Preparation (the R of 13. structure formula (VIII) of embodiment2For methyl, R4For hydrogen) (VIII is prepared by VIII ' (S))
The grease (VIII ') (125.0g) obtained in example 9 is dissolved in tetrahydrofuran (1250.0ml), stirring is lower to be added Enter triphenylphosphine (157.4g, 0.6mol), water beetle acid (27.6g, 0.6mol), reaction solution is cooled to -5 DEG C, and azodicarboxy is added Diethyl phthalate (209.0g, 1.2mol) reacts at room temperature fully reacting in 12 hours, grease is concentrated under reduced pressure to obtain, grease is dissolved in It in anhydrous ether (600.0ml), is added n-hexane (400.0ml), stirring is filtered after 30 minutes, and filtrate decompression is concentrated to give oily Grease is dissolved in anhydrous methanol (2800.0ml) by object, is cooled to 0 DEG C, and the methanol solution of 0.5mol/L guanidine is added (300.0ml) after being stirred at room temperature 30 minutes, adjusts pH=7 with glacial acetic acid, grease is concentrated under reduced pressure to obtain, grease is dissolved in acetic acid Ethyl ester (5600.0ml), water (5600.0ml), stratification after stirring, water layer ethyl acetate extract 2 times, merge organic layer, satisfy After washing 2 times with salt, organic layer anhydrous magnesium sulfate is dried, filtered, and filtrate decompression is concentrated to give product: 98.0g (yield 41.1%, 94.0%) ee value is greater than.

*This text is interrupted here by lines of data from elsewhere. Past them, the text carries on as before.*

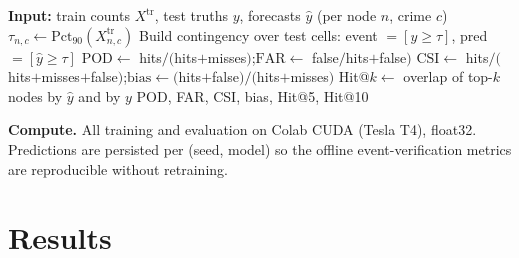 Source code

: \documentclass[11pt,conference]{IEEEtran}
\begin{document}
\begin{algorithm}[t]
\caption{Leak-free per-node event verification}\label{alg:event}
\begin{algorithmic}[1]
\State \textbf{Input:} train counts $X^{\mathrm{tr}}$, test truths $y$, forecasts $\hat y$ (per node $n$, crime $c$)
  \State $\tau_{n,c} \gets \mathrm{Pct}_{90}(X^{\mathrm{tr}}_{n,c})$ 
\EndFor
\State Build contingency over test cells: event $=[y\ge\tau]$, pred$=[\hat y\ge\tau]$
\State $\mathrm{POD}\gets$ hits$/($hits$+$misses$)$;\quad $\mathrm{FAR}\gets$ false$/$hits$+$false$)$
\State $\mathrm{CSI}\gets$ hits$/($hits$+$misses$+$false$)$;\quad $\mathrm{bias}\gets($hits$+$false$)/($hits$+$misses$)$
\State Hit@$k\gets$ overlap of top-$k$ nodes by $\hat y$ and by $y$
\State \Return POD, FAR, CSI, bias, Hit@5, Hit@10
\end{algorithmic}
\end{algorithm}

\textbf{Compute.} All training and evaluation on Colab CUDA (Tesla T4),
float32. Predictions are persisted per (seed, model) so the offline
event-verification metrics are reproducible without retraining.

\section{Results}\label{sec:results}
\end{document}
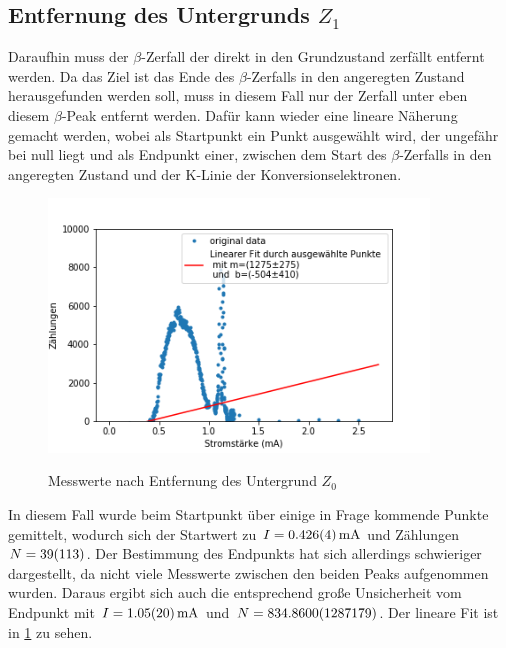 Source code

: \subsection{Entfernung des Untergrunds $Z_{1}$}
Daraufhin muss der $\beta$-Zerfall der direkt in den Grundzustand zerfällt entfernt werden. Da das Ziel ist das Ende des $\beta$-Zerfalls in den angeregten Zustand herausgefunden werden soll, muss in diesem Fall nur der Zerfall unter eben diesem $\beta$-Peak entfernt werden. Dafür kann wieder eine lineare Näherung gemacht werden, wobei als Startpunkt ein Punkt ausgewählt wird, der ungefähr bei null liegt und als Endpunkt einer, zwischen dem Start des $\beta$-Zerfalls in den angeregten Zustand und der K-Linie der Konversionselektronen. 

\begin{figure}[h]
	\centering
	\includegraphics[width=0.9\textwidth]{../Messdaten/Z1.png}
	\label{z1}
	\caption{Messwerte nach Entfernung des Untergrund $Z_{0}$}
\end{figure}


In diesem Fall wurde beim Startpunkt über einige in Frage kommende Punkte gemittelt, wodurch sich der Startwert zu $I = \SI{0,426 \pm 0,004}{mA}$ und Zählungen $N = \SI{39 \pm 113}{}$. Der Bestimmung des Endpunkts hat sich allerdings schwieriger dargestellt, da nicht viele Messwerte zwischen den beiden Peaks aufgenommen wurden. Daraus ergibt sich auch die entsprechend große Unsicherheit vom Endpunkt mit $I = \SI{1,05 \pm 0,20}{mA}$ und $N = \SI{834,86 \pm 128,7179}{}$. Der lineare Fit ist in \cref{z1} zu sehen.


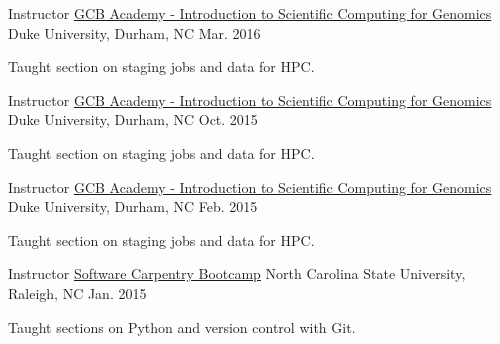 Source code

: 

\begin{cventries}

  \cventry
    {Instructor} %
    {\href{http://duke-gcb.github.io/SciComp-Mar-2016/}{GCB Academy - Introduction to Scientific Computing for Genomics}} %
    {Duke University, Durham, NC} %
    {Mar. 2016} %
    {
      \begin{cvitems} %
        \item {Taught section on staging jobs and data for HPC.}
      \end{cvitems}
    }

  \cventry
    {Instructor} %
    {\href{http://duke-gcb.github.io/SciComp-Oct-2015/}{GCB Academy - Introduction to Scientific Computing for Genomics}} %
    {Duke University, Durham, NC} %
    {Oct. 2015} %
    {
      \begin{cvitems} %
        \item {Taught section on staging jobs and data for HPC.}
      \end{cvitems}
    }

  \cventry
    {Instructor} %
    {\href{http://duke-gcb.github.io/SciComp-Feb-2015/}{GCB Academy - Introduction to Scientific Computing for Genomics}} %
    {Duke University, Durham, NC} %
    {Feb. 2015} %
    {
      \begin{cvitems} %
        \item {Taught section on staging jobs and data for HPC.}
      \end{cvitems}
    }

  \cventry
    {Instructor} %
    {\href{http://kcranston.github.io/2015-01-29-ncsu/}{Software Carpentry Bootcamp}} %
    {North Carolina State University, Raleigh, NC} %
    {Jan. 2015} %
    {
      \begin{cvitems} %
        \item {Taught sections on Python and version control with Git.}
      \end{cvitems}
    }


\end{cventries}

The preparation of 14. structure formula (VIII) of embodiment
It by structure formula (VII) (238.0g, 1.0mol), is dissolved in vinyl acetate (2380.0ml), pig pancreas rouge is added in stirring Fat enzyme PPL (238.0g) is reacted at room temperature 7 days, and diatomite (200.0g) is added in reaction solution, filtering, the elution of filter cake ethyl acetate, Filtrate decompression is concentrated to give grease (containing R3CO-VIII and VIII ').Grease is dissolved in tetrahydrofuran (1250.0ml), is stirred Lower addition triphenylphosphine (157.4g, 0.6mol), anhydrous formic acid (27.6g, 0.6mol) are mixed, reaction solution is cooled to -5 DEG C, is added Diethylazodicarboxylate (209.0g, 1.2mol) reacts at room temperature fully reacting in 12 hours, grease is concentrated under reduced pressure to obtain, will be oily Shape object is dissolved in anhydrous ether (600.0ml), is added n-hexane (400.0ml), and stirring is filtered after 30 minutes, filtrate decompression concentration Grease is obtained, grease is dissolved in anhydrous methanol (2800.0ml), is cooled to 0 DEG C, the methanol solution of 0.5mol/L guanidine is added (600.0ml) after being stirred at room temperature 30 minutes, adjusts pH=7 with glacial acetic acid, grease is concentrated under reduced pressure to obtain, grease is dissolved in acetic acid Ethyl ester (5600.0ml), water (5600.0ml), stratification after stirring, water layer ethyl acetate extract 2 times, merge organic layer, satisfy After washing 2 times with salt, organic layer anhydrous magnesium sulfate is dried, filtered, and filtrate decompression is concentrated to give product: 168.0g (yield 70.6%, 96.0%) ee value is greater than.
Preparation (the R of 15. structure formula (IX) of embodiment2For methyl)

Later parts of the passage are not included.